Building a fake news classifier

Vinay Anant
Dec 7, 2021
3 min read

Fake news is information that is not true, i.e., it is inaccurate information that can be used to spread misleading information, perhaps leading to unforeseeable outcomes.

Here we are building a classifier that can determine whether news is real or fake.

The dataset that has been used for this classifier is available here.

Import libraries

First we are importing necessary libraries which includes numpy pandas, matplotlib, scikit learn and many more.

Import dataset

Here we are importing the dataset which can be imported using pandas. Also drop any na values from the dataset to make it cleaner.

Splitting the dataset

Now we are splitting the dataset into training and test. Here it can be any value which gives us an accurate result i.e. 80:20 split i.e. 80 for training and 20 for testing.

Train and test using various models

Let's make a function that consists of training the model so that it can offer us with the necessary accuracy on the test set.

Naive Bayes Classifier

MultinomialNB implements the naive Bayes algorithm for multinomially distributed data, and is one of the two classic naive Bayes variants used in text classification (where the data are typically represented as word vector counts, although tf-idf vectors are also known to work well in practice). The distribution is parametrized by vectors θy=(θy1,…,θyn) for each class y, where n is the number of features (in text classification, the size of the vocabulary) and θyi is the probability P(xi∣y) of feature appearing in a sample belonging to class y.

Random Forest Classifier

Random forest is a meta estimator that fits a number of decision tree classifiers on various sub-samples of the dataset and uses averaging to improve the predictive accuracy and control over-fitting.

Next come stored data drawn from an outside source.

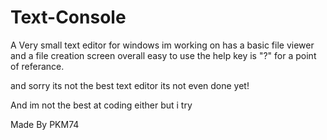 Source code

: # Text-Console
A Very small text editor for windows im working on has a basic file viewer and a file creation screen overall easy to use the help key is "?" for a point of referance.

and sorry its not the best text editor its not even done yet!

And im not the best at coding either but i try

Made By PKM74
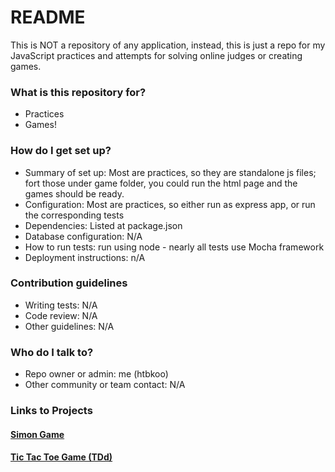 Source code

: # README #

This is NOT a repository of any application, instead, this is just a repo for my JavaScript practices and attempts for solving online judges or creating games.

### What is this repository for? ###

* Practices
* Games!

### How do I get set up? ###

* Summary of set up: Most are practices, so they are standalone js files; fort those under game folder, you could run the html page and the games should be ready.
* Configuration: Most are practices, so either run as express app, or run the corresponding tests
* Dependencies: Listed at package.json
* Database configuration: N/A
* How to run tests: run using node - nearly all tests use Mocha framework
* Deployment instructions: n/A

### Contribution guidelines ###

* Writing tests: N/A
* Code review: N/A
* Other guidelines: N/A

### Who do I talk to? ###

* Repo owner or admin: me (htbkoo)
* Other community or team contact: N/A

### Links to Projects ###

#### [Simon Game](https://github.com/htbkoo/javascript/tree/master/src/main/javascript/online/free_code_camp/advanced_front_end_development_projects/build_a_simon_game)
#### [Tic Tac Toe Game (TDd)](https://github.com/htbkoo/javascript/tree/master/src/main/javascript/online/free_code_camp/advanced_front_end_development_projects/build_a_tic_tac_toe_game)
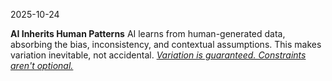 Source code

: 2025-10-24

**AI Inherits Human Patterns**
AI learns from human-generated data, absorbing the bias, inconsistency, and contextual assumptions. This makes variation inevitable, not accidental. <u>*Variation is guaranteed. Constraints aren't optional.*</u>

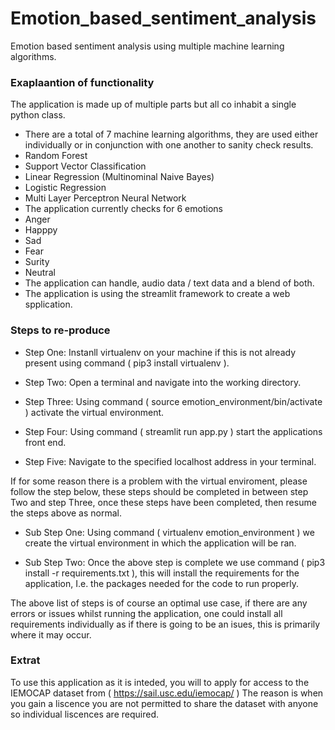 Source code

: # Emotion_based_sentiment_analysis
Emotion based sentiment analysis using multiple machine learning algorithms.

### Exaplaantion of functionality
The application is made up of multiple parts but all co inhabit a single python class.

* There are a total of 7 machine learning algorithms, they are used either individually or in conjunction with one another to sanity check results.
 * Random Forest
 * Support Vector Classification
 * Linear Regression (Multinominal Naive Bayes)
 * Logistic Regression
 * Multi Layer Perceptron Neural Network
* The application currently checks for 6 emotions
 * Anger
 * Happpy
 * Sad
 * Fear
 * Surity
 * Neutral
* The application can handle, audio data / text data and a blend of both.
* The application is using the streamlit framework to create a web spplication.

### Steps to re-produce

* Step One: Instanll virtualenv on your machine if this is not already present using command ( pip3 install virtualenv ).

* Step Two: Open a terminal and navigate into the working directory.

* Step Three: Using command ( source emotion_environment/bin/activate ) activate the virtual environment.

* Step Four: Using command ( streamlit run app.py ) start the applications front end.

* Step Five: Navigate to the specified localhost address in your terminal.

If for some reason there is a problem with the virtual enviroment, please follow the step below, these steps should be completed
in between step Two and step Three, once these steps have been completed, then resume the steps above as normal.

* Sub Step One: Using command ( virtualenv emotion_environment ) we create the virtual environment in which the application will be ran.

* Sub Step Two: Once the above step is complete we use command ( pip3 install -r requirements.txt ), this will install the requirements for the application, 
  I.e. the packages needed for the code to run properly.

The above list of steps is of course an optimal use case, if there are any errors or issues whilst running the application, 
one could install all requirements individually as if there is going to be an isues, this is primarily where it may occur.

### Extrat
To use this application as it is inteded, you will to apply for access to the IEMOCAP dataset from ( https://sail.usc.edu/iemocap/ )
The reason is when you gain a liscence you are not permitted to share the dataset with anyone so individual liscences are required.
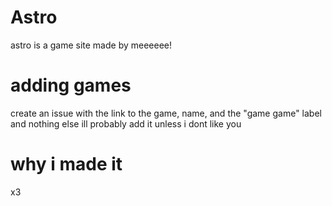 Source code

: # Astro
astro is a game site made by meeeeee! 
# adding games
create an issue with the link to the game, name, and the "game game" label and nothing else ill probably add it
unless i dont like you
# why i made it
x3
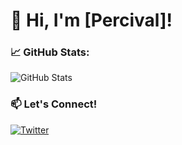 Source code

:# 👋 Hi, I'm [Percival]!

### 📈 GitHub Stats:
![GitHub Stats](https://github-readme-stats.vercel.app/api?username=pppercivalll&show_icons=true&theme=tokyonight)

### 📫 Let's Connect!
[![Twitter](https://img.shields.io/badge/-Twitter-blue?style=flat&logo=twitter)](https://twitter.com/pppercivalll)
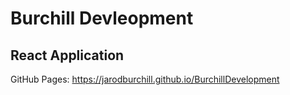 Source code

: # Burchill Devleopment
## React Application

GitHub Pages: https://jarodburchill.github.io/BurchillDevelopment
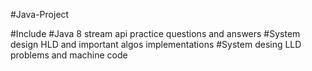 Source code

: #Java-Project

#Include
#Java 8 stream api practice questions and answers
#System design HLD and important algos implementations
#System desing LLD problems and machine code 
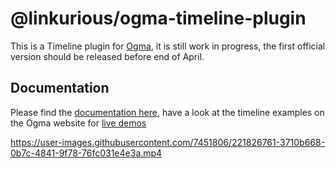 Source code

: # @linkurious/ogma-timeline-plugin

This is a Timeline plugin for [Ogma](https://doc.linkurious.com/ogma/latest/), it is still work in progress, the first official version should be released before end of April.




## Documentation

Please find the [documentation here](https://linkurious.github.io/ogma-timeline-plugin/), have a look at the timeline examples on the Ogma website for [live demos](https://doc.linkurious.com/ogma/latest/examples/timeline.html)


https://user-images.githubusercontent.com/7451806/221826761-3710b668-0b7c-4841-9f78-76fc031e4e3a.mp4

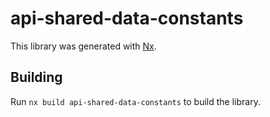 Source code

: # api-shared-data-constants

This library was generated with [Nx](https://nx.dev).

## Building

Run `nx build api-shared-data-constants` to build the library.
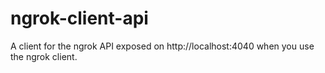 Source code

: # ngrok-client-api

A client for the ngrok API exposed on http://localhost:4040 when you use the ngrok client.
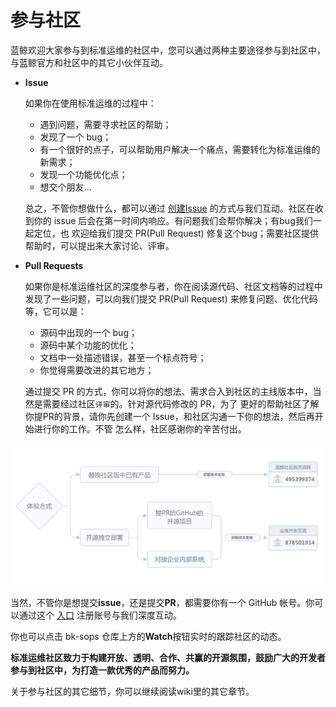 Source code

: # 参与社区
蓝鲸欢迎大家参与到标准运维的社区中，您可以通过两种主要途径参与到社区中，与蓝鲸官方和社区中的其它小伙伴互动。
* **Issue**

    如果你在使用标准运维的过程中：
    - 遇到问题，需要寻求社区的帮助；
    - 发现了一个 bug；
    - 有一个很好的点子，可以帮助用户解决一个痛点，需要转化为标准运维的新需求；
    - 发现一个功能优化点；
    - 想交个朋友...
    
    总之，不管你想做什么，都可以通过 [创建Issue](https://github.com/Tencent/bk-sops/issues/new) 
    的方式与我们互动。社区在收到你的 issue 后会在第一时间内响应。有问题我们会帮你解决；有bug我们一起定位，也
    欢迎给我们提交 PR(Pull Request) 修复这个bug；需要社区提供帮助时，可以提出来大家讨论、评审。
    
* **Pull Requests**

    如果你是标准运维社区的深度参与者，你在阅读源代码、社区文档等的过程中发现了一些问题，可以向我们提交 PR(Pull Request) 
    来修复问题、优化代码等，它可以是：
    
    - 源码中出现的一个 bug；
    - 源码中某个功能的优化；
    - 文档中一处描述错误，甚至一个标点符号；
    - 你觉得需要改进的其它地方；
    
    通过提交 PR 的方式，你可以将你的想法、需求合入到社区的主线版本中，当然是需要经过社区`评审`的。针对源代码修改的 PR，为了
    更好的帮助社区了解你提PR的背景，请你先创建一个 Issue，和社区沟通一下你的想法，然后再开始进行你的工作。不管
    怎么样，社区感谢你的辛苦付出。
    
![](./img/wiki_community.png)
    
当然，不管你是想提交**issue**，还是提交**PR**，都需要你有一个 GitHub 帐号。你可以通过这个 [入口](https://github.com/join) 注册账号与我们深度互动。

你也可以点击 bk-sops 仓库上方的**Watch**按钮实时的跟踪社区的动态。
    
**标准运维社区致力于构建开放、透明、合作、共赢的开源氛围，鼓励广大的开发者参与到社区中，为打造一款优秀的产品而努力。**

关于参与社区的其它细节，你可以继续阅读wiki里的其它章节。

The sub-sample size is controlled with the max_samples parameter if bootstrap=True (default), otherwise the whole dataset is used to build each tree.

Logistic Regression

Logistic Regression implements regularized logistic regression using the ‘liblinear’ library, ‘newton-cg’, ‘sag’, ‘saga’ and ‘lbfgs’ solvers. Note that regularization is applied by default. It can handle both dense and sparse input. Use C-ordered arrays or CSR matrices containing 64-bit floats for optimal performance; any other input format will be converted.

Decision Tree

Decision Trees are a non-parametric supervised learning method used for classification and regression. The goal is to create a model that predicts the value of a target variable by learning simple decision rules inferred from the data features. A tree can be seen as a piecewise constant approximation.

K-Nearest Neighbor

Neighbors-based classification is a type of instance-based learning or non-generalizing learning: it does not attempt to construct a general internal model, but simply stores instances of the training data. Classification is computed from a simple majority vote of the nearest neighbors of each point: a query point is assigned the data class which has the most representatives within the nearest neighbors of the point.

AdaBoostClassifier

AdaBoost classifier is a meta-estimator that begins by fitting a classifier on the original dataset and then fits additional copies of the classifier on the same dataset but where the weights of incorrectly classified instances are adjusted such that subsequent classifiers focus more on difficult cases.

Support Vector Machine

Support Vector Machine finds a hyperplane in an N-dimensional space(N — the number of features) that distinctly classifies the data points.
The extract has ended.